|
|
|
|
|
by cuno
945 days ago
|
|
Funnily enough I published something similar as part of my PhD (2010). Essentially communication costs dominate over computation costs - an addition operation is practically free compared to the time and energy of moving data within a chip to the ALU to do the addition, let alone between chips. This is now the reverse situation to historical VLSI - whereby the computation was slow and expensive compared to practically "fast and free" on-chip communication. The implications extend far beyond just RAM. But yes, depending on the access patterns involved and the (physical) spatial arrangement of data, binary tree traversal (on 2D CMP or 2D cross-chip layout) is O(sqrt(N)) or O(log(N)sqrt(N)), and this result is not dependent on the system boundaries of memory hierarchies - it is true for dedicated on-chip scratchpad memories as it is for giant wafer-scale chips (such as Cerebras) as well.
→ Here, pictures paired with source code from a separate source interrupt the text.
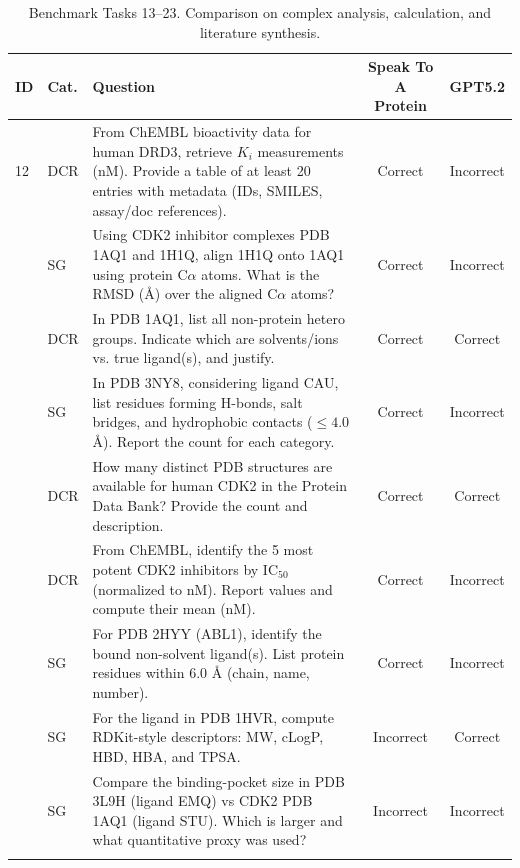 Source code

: \documentclass{article}
\begin{document}
\begin{table}[h]
\caption{Benchmark Tasks 13--23. Comparison on complex analysis, calculation, and literature synthesis.}
\centering
\small
\begin{tabularx}{\textwidth}{p{0.4cm} p{0.6cm} X c c}
\toprule
\textbf{ID} & \textbf{Cat.} & \textbf{Question} & \textbf{Speak To A Protein} & \textbf{GPT5.2} \\
\midrule
12 & DCR & From ChEMBL bioactivity data for human DRD3, retrieve $K_i$ measurements (nM). Provide a table of at least 20 entries with metadata (IDs, SMILES, assay/doc references). & Correct & Incorrect \\ \addlinespace
13 & SG & Using CDK2 inhibitor complexes PDB 1AQ1 and 1H1Q, align 1H1Q onto 1AQ1 using protein C$\alpha$ atoms. What is the RMSD (\AA{}) over the aligned C$\alpha$ atoms? & Correct & Incorrect \\ \addlinespace
14 & DCR & In PDB 1AQ1, list all non-protein hetero groups. Indicate which are solvents/ions vs. true ligand(s), and justify. & Correct & Correct \\ \addlinespace
15 & SG & In PDB 3NY8, considering ligand CAU, list residues forming H-bonds, salt bridges, and hydrophobic contacts ($\le 4.0$ \AA{}). Report the count for each category. & Correct & Incorrect \\ \addlinespace
16 & DCR & How many distinct PDB structures are available for human CDK2 in the Protein Data Bank? Provide the count and description. & Correct & Correct \\ \addlinespace
17 & DCR & From ChEMBL, identify the 5 most potent CDK2 inhibitors by IC$_{50}$ (normalized to nM). Report values and compute their mean (nM). & Correct & Incorrect \\ \addlinespace
18 & SG & For PDB 2HYY (ABL1), identify the bound non-solvent ligand(s). List protein residues within 6.0 \AA{} (chain, name, number). & Correct & Incorrect \\ \addlinespace
19 & SG & For the ligand in PDB 1HVR, compute RDKit-style descriptors: MW, cLogP, HBD, HBA, and TPSA. & Incorrect & Correct \\ \addlinespace
20 & SG & Compare the binding-pocket size in PDB 3L9H (ligand EMQ) vs CDK2 PDB 1AQ1 (ligand STU). Which is larger and what quantitative proxy was used? & Incorrect & Incorrect \\ \addlinespace
\bottomrule
\end{tabularx}
\end{table}
\end{document}
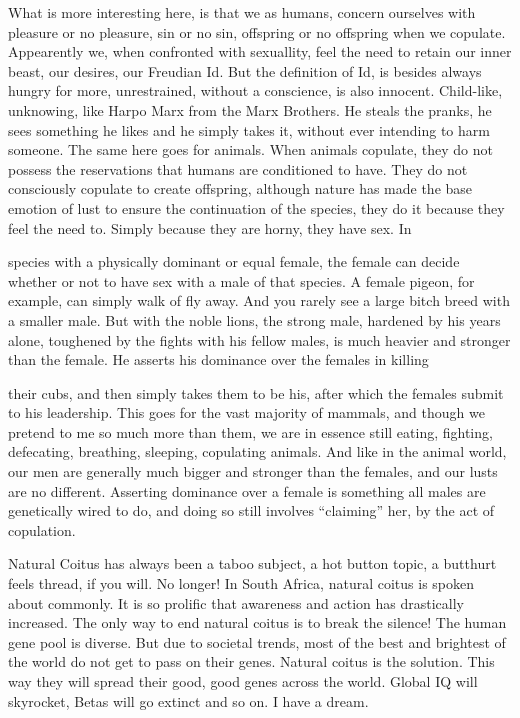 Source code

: What is more interesting here, is that we as humans, concern ourselves with 
pleasure or no pleasure, sin or no sin, offspring or no offspring when we 
copulate. Appearently we, when confronted with sexuallity, feel the need to 
retain our inner beast, our desires, our Freudian Id. But the definition of Id, 
is besides always hungry for more, unrestrained, without a conscience, is also 
innocent. Child-like, unknowing, like Harpo Marx from the Marx Brothers. He 
steals the pranks, he sees something he likes and he simply takes it, without 
ever intending to harm someone. The same here goes for animals. When animals 
copulate, they do not possess the reservations that humans are conditioned to 
have. They do not consciously copulate to create offspring, although nature has 
made the base emotion of lust to ensure the continuation of the species, they do 
it because they feel the need to. Simply because they are horny, they have sex. 
In


species with a physically dominant or equal female, the female can decide 
whether or not to have sex with a male of that species. A female pigeon, for 
example, can simply walk of fly away. And you rarely see a large bitch breed 
with a smaller male. But with the noble lions, the strong male, hardened by his 
years alone, toughened by the fights with his fellow males, is much heavier and 
stronger than the female. He asserts his dominance over the females in killing


their cubs, and then simply takes them to be his, after which the females submit 
to his leadership. This goes for the vast majority of mammals, and though we 
pretend to me so much more than them, we are in essence still eating, fighting, 
defecating, breathing, sleeping, copulating animals. And like in the animal 
world, our men are generally much bigger and stronger than the females, and our 
lusts are no different. Asserting dominance over a female is something all males 
are genetically wired to do, and doing so still involves “claiming” her, by the 
act of copulation.



Natural Coitus has always been a taboo subject, a hot button topic, a butthurt 
feels thread, if you will. No longer! In South Africa, natural coitus is spoken 
about commonly. It is so prolific that awareness and action has drastically 
increased. The only way to end natural coitus is to break the silence! The human 
gene pool is diverse. But due to societal trends, most of the best and brightest 
of the world do not get to pass on their genes. Natural coitus is the solution. 
This way they will spread their good, good genes across the world. Global IQ 
will skyrocket, Betas will go extinct and so on. I have a dream.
There are some special cases where it can be O(1) or O(log(N)) on average that I won't go into, but you can read more here if interested (sections 2.1 and 8.3): https://www.cl.cam.ac.uk/~swm11/research/greenfield.html A key way to think about things is that algorithms are not really running in some Platonic realm, each executed instruction occurs at some physical location and time, and data needs to move from one place and time to another place and time. To this end both physical wiring (or networks) are required to move the data spatially, and memory is used to move the data temporally. Together an algorithm's executed instructions are situated somewhere spatio-temporally and RAM (both on-chip and off-chip) serves as a temporal interconnect, but one that itself takes up physical space. |
|
It gets even more interesting (to me) when you consider semantic entanglement of data in non-platonic spaces. When you treat 'time to data access' as a fourth dimension and the state transition vector of an algorithm as the path one can show that Ft(O(path(n))) (Ft being the function that converts the complexity of a path into the time such a path takes to transit) for some arbitrary n is rather difficult to nail down. It can also pop out the result that the lowest complexity path(algorithm) is not faster than a high complexity path(algorithm) if the entangled elements(data) are in a slow space. Crazy I know but it is a pretty straight forward path from Amdahl's law to this sort of analysis.